Álamos: un lugar para callar... y escuchar

Me cuesta trabajo escribir sobre Álamos, Sonora, porque Álamos merecería un libro de viajes -que hasta donde sé no se ha escrito en español... en inglés creo haber visto uno en una pequeña librería para turistas-; un libro literario, quiero decir, no turístico, crónicas de viaje en vez de descripciones y mapas; un fresco poético de este lugar para el que no hay palabras concretas que valgan. De Álamos se sabe que fue cuna de la diva del Cine Nacional, María Félix- a la que por cierto los sonorenses le debemos un homenaje por todo lo alto con sede, precisamente, en este poblado-y se tiene una vaga idea de lo hermoso y tranquilo que es. Solo una semana del año, Álamos se vuelve gentío, risas, danza callejera, payasos en zancos, música retumbando en los colosales muros que, dicen, sirvieron de tumba a varias muchachas "emparedadas" por desacatar el orden moral... al menos eso me cuentan mis alumnos. Pero desde que me lo dijeron, veo los muros de mi habitación y me pregunto si esconderán los restos de alguna joven rebelde. Solo una semana, decía, ocho de los 360 días del año, Álamos deja de lado el silencio, la paz, eco de pisadas deslizándose por piedritas... solo la última semana de enero, desde hace veinticinco años, la ciudad de las novias emparedadas, de las haciendas encantadas donde las luces se prenden solas y los gatos nada tienen que envidiarle a los de Haruki Murakami -hablan, cantan, bailan... te tocan la puerta de tu habitación y crees que es un fantasma, y no, es un gato de ojos enormemente dulces-, se atavía con galas de ciudad para recibir a los máximos exponentes de la ópera, la danza, el bel canto, el jazz, la música de cámara y otras manifestaciones artísticas complementarias. La literatura y las artes visuales forman parte del cuadro porque cada disciplina artística se alimenta de las demás: imposible que exista música sin literatura, o danza sin pintura, y en eso, considero, el FAOT, como popularmente le llaman al festival alamense en honor al tenor y político sonorense Alfonso Ortíz Tirado, otro distinguido hijo del callejón del beso, poco tiene que envidiarle al Festival Cervantino de Guanajuato. Aquí, la magia tradicional del lugar contribuye a hacer de cada espectáculo, de cada montaje, de cada presentación, un acto ritual.

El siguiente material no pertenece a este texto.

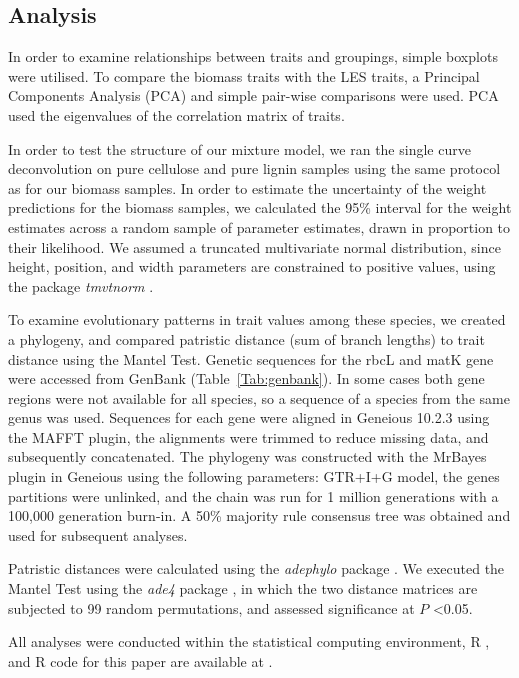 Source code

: \documentclass{article}
\begin{document}
\subsection{Analysis}
In order to examine relationships between traits and groupings, simple boxplots were utilised. To compare the biomass traits with the LES traits, a Principal Components Analysis (PCA) and simple pair-wise comparisons were used. PCA used the eigenvalues of the correlation matrix of traits. 

In order to test the structure of our mixture model, we ran the single curve deconvolution on pure cellulose and pure lignin samples using the same protocol as for our biomass samples. In order to estimate the uncertainty of the weight predictions for the biomass samples, we calculated the 95\% interval for the weight estimates across a random sample of parameter estimates, drawn in proportion to their likelihood. We assumed a truncated multivariate normal distribution, since height, position, and width parameters are constrained to positive values, using the package \textit{tmvtnorm} \citep{tmvtnorm}. 

To examine evolutionary patterns in trait values among these species, we created a phylogeny, and compared patristic distance (sum of branch lengths) to trait distance using the Mantel Test. Genetic sequences for the rbcL and matK gene were accessed from GenBank (Table~\ref{Tab:genbank}). In some cases both gene regions were not available for all species, so a sequence of a species from the same genus was used. Sequences for each gene were aligned in Geneious 10.2.3 \citep{kearse2012} using the MAFFT \citep{katoh2013} plugin, the alignments were trimmed to reduce missing data, and subsequently concatenated. The phylogeny was constructed with the MrBayes \citep{ronquist2012} plugin in Geneious using the following parameters: GTR+I+G model, the genes partitions were unlinked, and the chain was run for 1 million generations with a 100,000 generation burn-in. A 50\% majority rule consensus tree was obtained and used for subsequent analyses. 

Patristic distances were calculated using the \textit{adephylo} package \citep{adephylo}. We executed the Mantel Test using the \textit{ade4} package \citep{ade4}, in which the two distance matrices are subjected to 99 random permutations, and assessed significance at $P$ \textless 0.05. 

All analyses were conducted within the statistical computing environment, R \citep{R}, and R code for this paper are available at \citep{biomass_traits}.
\end{document}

En esta ocasión tuve el privilegio de ser invitada a impartir un taller de creación literaria entre jóvenes preparatorianos del COBACH. Aunque siempre he dicho, y lo he dicho porque lo creo sinceramente y no porque es algo que se tenga que decir, que yo aprendo de mis alumnos tanto o más de lo que ellos puedan aprender de mí, accedí esta vez a un proceso de retroalimentación impresionante en el que los muchachos retribuyeron mis lecciones con narraciones y leyendas de su pueblo que me hicieron desear escribir un libro sobre Álamos. Nadie, estoy convencida, es capaz de narrar las leyendas como aquellos que han nacido y crecido entre los susurros espantados de las tías y las abuelas que dan fe de la novia aparecida en pleno panteón... la llorona local, dijéramos... y estos jóvenes son narradores natos, según lo comprobé no solo durante el intercambio verbal, sino también a través de su escritura. No tuve el gusto de conocer a la maestra de literatura de los jóvenes inscritos en mi taller, pero me hubiera encantado felicitarla. En un pueblo donde prácticamente no existen librerías y las bibliotecas son escuetas, modestas, semi vacías, estos muchachos resultaron lectores casi por vocación, que han saboreado y vivenciado cada lectura; que experimentan enorme curiosidad por lo que hay detrás de cada libro y de su autor. Esto, amén de su condición de narradores natos, puede darle al lector una idea de lo contenta que me siento por haber tenido la oportunidad de conocerlos y convivir con ellos.